> **PROBLEM STATEMENT**:
Copy exactly the lines of the records below, and only those lines, beginning with the line that contains "käytetään pelimuutosten tekemiseen" and ending with the line that contains "## Tietojen pysyväistallennus".

> **MATERIAL FOR THE TASK**:

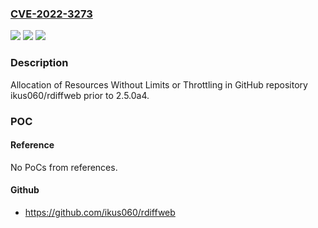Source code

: ### [CVE-2022-3273](https://cve.mitre.org/cgi-bin/cvename.cgi?name=CVE-2022-3273)
![](https://img.shields.io/static/v1?label=Product&message=ikus060%2Frdiffweb&color=blue)
![](https://img.shields.io/static/v1?label=Version&message=%3C%202.5.0a4%20&color=brighgreen)
![](https://img.shields.io/static/v1?label=Vulnerability&message=CWE-770%20Allocation%20of%20Resources%20Without%20Limits%20or%20Throttling&color=brighgreen)

### Description

Allocation of Resources Without Limits or Throttling in GitHub repository ikus060/rdiffweb prior to 2.5.0a4.

### POC

#### Reference
No PoCs from references.

#### Github
- https://github.com/ikus060/rdiffweb

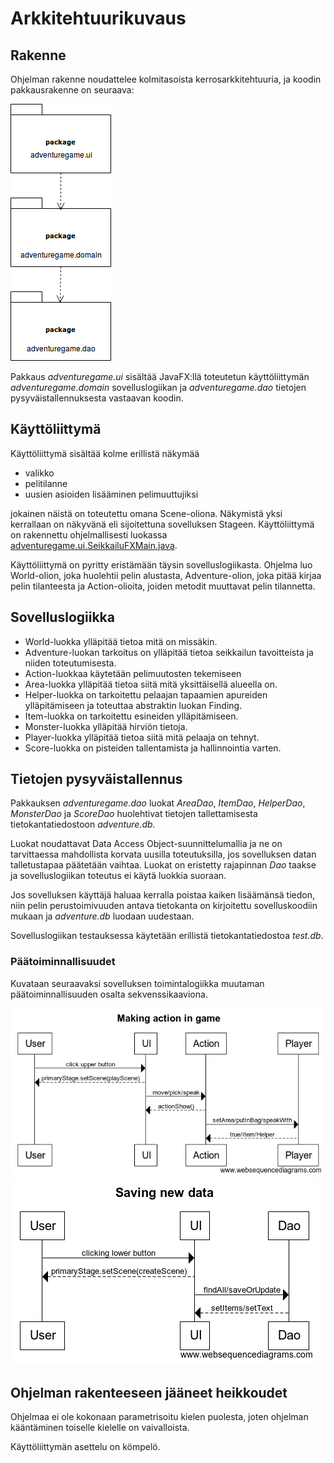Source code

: # Arkkitehtuurikuvaus

## Rakenne


Ohjelman rakenne noudattelee kolmitasoista kerrosarkkitehtuuria, ja koodin pakkausrakenne on seuraava:

<img src="https://github.com/strajama/otm-harjoitustyo/blob/master/dokumentaatio/kuvat/rakenne.png">

Pakkaus _adventuregame.ui_ sisältää JavaFX:llä toteutetun käyttöliittymän _adventuregame.domain_ sovelluslogiikan ja _adventuregame.dao_ tietojen pysyväistallennuksesta vastaavan koodin.

## Käyttöliittymä

Käyttöliittymä sisältää kolme erillistä näkymää
- valikko
- pelitilanne
- uusien asioiden lisääminen pelimuuttujiksi


jokainen näistä on toteutettu omana Scene-oliona. Näkymistä yksi kerrallaan on näkyvänä eli sijoitettuna sovelluksen Stageen. Käyttöliittymä on rakennettu ohjelmallisesti luokassa [adventuregame.ui.SeikkailuFXMain.java](https://github.com/strajama/otm-harjoitustyo/blob/master/Seikkailupeli/src/main/java/adventuregame/ui/SeikkailuFXMain.java).

Käyttöliittymä on pyritty eristämään täysin sovelluslogiikasta. Ohjelma luo World-olion, joka huolehtii pelin alustasta, Adventure-olion, joka pitää kirjaa pelin tilanteesta ja Action-olioita, joiden metodit muuttavat pelin tilannetta.

## Sovelluslogiikka

* World-luokka ylläpitää tietoa mitä on missäkin.
* Adventure-luokan tarkoitus on ylläpitää tietoa seikkailun tavoitteista ja niiden toteutumisesta.
* Action-luokkaa käytetään pelimuutosten tekemiseen
* Area-luokka ylläpitää tietoa siitä mitä yksittäisellä alueella on.
* Helper-luokka on tarkoitettu pelaajan tapaamien apureiden ylläpitämiseen ja toteuttaa abstraktin luokan Finding.
* Item-luokka on tarkoitettu esineiden ylläpitämiseen.
* Monster-luokka ylläpitää hirviön tietoja.
* Player-luokka ylläpitää tietoa siitä mitä pelaaja on tehnyt.
* Score-luokka on pisteiden tallentamista ja hallinnointia varten.

## Tietojen pysyväistallennus

Pakkauksen _adventuregame.dao_ luokat _AreaDao_, _ItemDao_, _HelperDao_, _MonsterDao_ ja _ScoreDao_ huolehtivat tietojen tallettamisesta tietokantatiedostoon _adventure.db_.

Luokat noudattavat Data Access Object-suunnittelumallia ja ne on tarvittaessa mahdollista korvata uusilla toteutuksilla, jos sovelluksen datan talletustapaa päätetään vaihtaa. Luokat on eristetty rajapinnan _Dao_ taakse ja sovelluslogiikan toteutus ei käytä luokkia suoraan.

Jos sovelluksen käyttäjä haluaa kerralla poistaa kaiken lisäämänsä tiedon, niin pelin perustoimivuuden antava tietokanta on kirjoitettu sovelluskoodiin mukaan ja _adventure.db_ luodaan uudestaan.

Sovelluslogiikan testauksessa käytetään erillistä tietokantatiedostoa _test.db_. 

### Päätoiminnallisuudet

Kuvataan seuraavaksi sovelluksen toimintalogiikka muutaman päätoiminnallisuuden osalta sekvenssikaaviona.

<img src="https://github.com/strajama/otm-harjoitustyo/blob/master/dokumentaatio/kuvat/Making%20action%20in%20game.png">
<img src="https://github.com/strajama/otm-harjoitustyo/blob/master/dokumentaatio/kuvat/Saving%20new%20data.png">

## Ohjelman rakenteeseen jääneet heikkoudet

Ohjelmaa ei ole kokonaan parametrisoitu kielen puolesta, joten ohjelman kääntäminen toiselle kielelle on vaivalloista.

Käyttöliittymän asettelu on kömpelö.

> **REPLY TO THE TASK**:
* Action-luokkaa käytetään pelimuutosten tekemiseen
* Area-luokka ylläpitää tietoa siitä mitä yksittäisellä alueella on.
* Helper-luokka on tarkoitettu pelaajan tapaamien apureiden ylläpitämiseen ja toteuttaa abstraktin luokan Finding.
* Item-luokka on tarkoitettu esineiden ylläpitämiseen.
* Monster-luokka ylläpitää hirviön tietoja.
* Player-luokka ylläpitää tietoa siitä mitä pelaaja on tehnyt.
* Score-luokka on pisteiden tallentamista ja hallinnointia varten.

## Tietojen pysyväistallennus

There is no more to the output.